Data records

*** Block opens ***

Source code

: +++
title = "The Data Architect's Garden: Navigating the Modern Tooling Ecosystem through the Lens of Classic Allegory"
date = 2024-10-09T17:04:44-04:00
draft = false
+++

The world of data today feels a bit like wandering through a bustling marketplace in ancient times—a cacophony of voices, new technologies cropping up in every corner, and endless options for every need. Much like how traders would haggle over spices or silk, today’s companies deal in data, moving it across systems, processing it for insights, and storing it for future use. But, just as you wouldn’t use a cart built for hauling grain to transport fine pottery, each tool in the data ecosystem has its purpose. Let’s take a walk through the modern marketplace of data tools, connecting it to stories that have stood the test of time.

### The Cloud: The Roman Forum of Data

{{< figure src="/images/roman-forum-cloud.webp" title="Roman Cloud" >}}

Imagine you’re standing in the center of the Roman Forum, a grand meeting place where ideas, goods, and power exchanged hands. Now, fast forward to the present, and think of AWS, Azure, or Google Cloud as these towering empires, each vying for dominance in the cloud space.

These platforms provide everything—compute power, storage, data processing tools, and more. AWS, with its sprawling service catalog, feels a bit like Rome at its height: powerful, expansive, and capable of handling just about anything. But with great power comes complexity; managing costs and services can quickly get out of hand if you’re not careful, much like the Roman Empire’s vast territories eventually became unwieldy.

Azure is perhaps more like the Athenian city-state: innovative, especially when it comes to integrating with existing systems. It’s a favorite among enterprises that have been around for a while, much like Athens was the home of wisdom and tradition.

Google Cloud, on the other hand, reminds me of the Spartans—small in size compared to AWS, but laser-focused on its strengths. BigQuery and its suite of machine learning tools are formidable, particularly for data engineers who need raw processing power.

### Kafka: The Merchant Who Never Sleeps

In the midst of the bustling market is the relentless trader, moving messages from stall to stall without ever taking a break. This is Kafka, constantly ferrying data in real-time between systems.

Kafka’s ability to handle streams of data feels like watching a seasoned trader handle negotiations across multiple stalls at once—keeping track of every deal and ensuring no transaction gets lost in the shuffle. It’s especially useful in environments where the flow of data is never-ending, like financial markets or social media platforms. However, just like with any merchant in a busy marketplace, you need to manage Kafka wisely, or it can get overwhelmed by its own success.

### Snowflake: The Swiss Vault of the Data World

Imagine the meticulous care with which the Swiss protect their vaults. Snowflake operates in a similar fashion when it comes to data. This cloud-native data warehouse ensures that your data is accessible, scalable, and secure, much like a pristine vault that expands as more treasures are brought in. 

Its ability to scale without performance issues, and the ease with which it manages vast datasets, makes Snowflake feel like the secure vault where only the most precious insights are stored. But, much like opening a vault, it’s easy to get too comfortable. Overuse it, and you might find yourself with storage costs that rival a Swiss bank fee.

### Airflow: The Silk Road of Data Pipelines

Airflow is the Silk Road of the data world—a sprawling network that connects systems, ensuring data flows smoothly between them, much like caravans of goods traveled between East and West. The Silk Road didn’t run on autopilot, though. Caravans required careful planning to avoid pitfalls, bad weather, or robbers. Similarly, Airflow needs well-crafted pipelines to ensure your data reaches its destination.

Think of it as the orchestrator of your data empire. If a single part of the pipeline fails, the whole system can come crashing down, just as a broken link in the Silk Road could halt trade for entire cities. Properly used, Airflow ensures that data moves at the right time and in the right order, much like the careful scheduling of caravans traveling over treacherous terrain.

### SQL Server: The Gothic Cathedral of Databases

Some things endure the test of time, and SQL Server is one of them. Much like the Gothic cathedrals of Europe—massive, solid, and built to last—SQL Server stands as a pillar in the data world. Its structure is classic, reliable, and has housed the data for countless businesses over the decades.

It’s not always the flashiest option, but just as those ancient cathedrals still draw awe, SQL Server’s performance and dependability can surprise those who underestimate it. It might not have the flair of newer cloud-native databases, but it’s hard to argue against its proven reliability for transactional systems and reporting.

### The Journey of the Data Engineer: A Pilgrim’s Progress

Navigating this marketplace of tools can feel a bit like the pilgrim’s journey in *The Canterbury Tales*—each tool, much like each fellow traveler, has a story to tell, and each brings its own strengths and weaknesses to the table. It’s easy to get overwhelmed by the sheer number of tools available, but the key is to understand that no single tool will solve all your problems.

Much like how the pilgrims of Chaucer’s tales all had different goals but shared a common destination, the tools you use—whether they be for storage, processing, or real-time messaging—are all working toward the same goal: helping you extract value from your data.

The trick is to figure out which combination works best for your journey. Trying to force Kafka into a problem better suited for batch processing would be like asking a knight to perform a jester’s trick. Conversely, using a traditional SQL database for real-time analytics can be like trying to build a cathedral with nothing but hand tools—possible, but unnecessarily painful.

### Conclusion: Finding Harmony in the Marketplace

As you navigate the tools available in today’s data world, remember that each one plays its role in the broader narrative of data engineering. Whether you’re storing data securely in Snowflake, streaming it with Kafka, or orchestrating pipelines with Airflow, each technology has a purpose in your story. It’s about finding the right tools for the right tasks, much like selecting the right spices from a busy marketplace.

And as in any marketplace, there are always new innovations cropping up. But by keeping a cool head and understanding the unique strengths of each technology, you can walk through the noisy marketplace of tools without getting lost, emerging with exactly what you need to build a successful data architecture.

*** Block closes ***

• _Work item_
Above are some lines. Repeat exactly, and only, those from the line that has "These platforms provide" through the line that has "In the midst".

• _Exercise output_
These platforms provide everything—compute power, storage, data processing tools, and more. AWS, with its sprawling service catalog, feels a bit like Rome at its height: powerful, expansive, and capable of handling just about anything. But with great power comes complexity; managing costs and services can quickly get out of hand if you’re not careful, much like the Roman Empire’s vast territories eventually became unwieldy.

Azure is perhaps more like the Athenian city-state: innovative, especially when it comes to integrating with existing systems. It’s a favorite among enterprises that have been around for a while, much like Athens was the home of wisdom and tradition.

Google Cloud, on the other hand, reminds me of the Spartans—small in size compared to AWS, but laser-focused on its strengths. BigQuery and its suite of machine learning tools are formidable, particularly for data engineers who need raw processing power.

### Kafka: The Merchant Who Never Sleeps

In the midst of the bustling market is the relentless trader, moving messages from stall to stall without ever taking a break. This is Kafka, constantly ferrying data in real-time between systems.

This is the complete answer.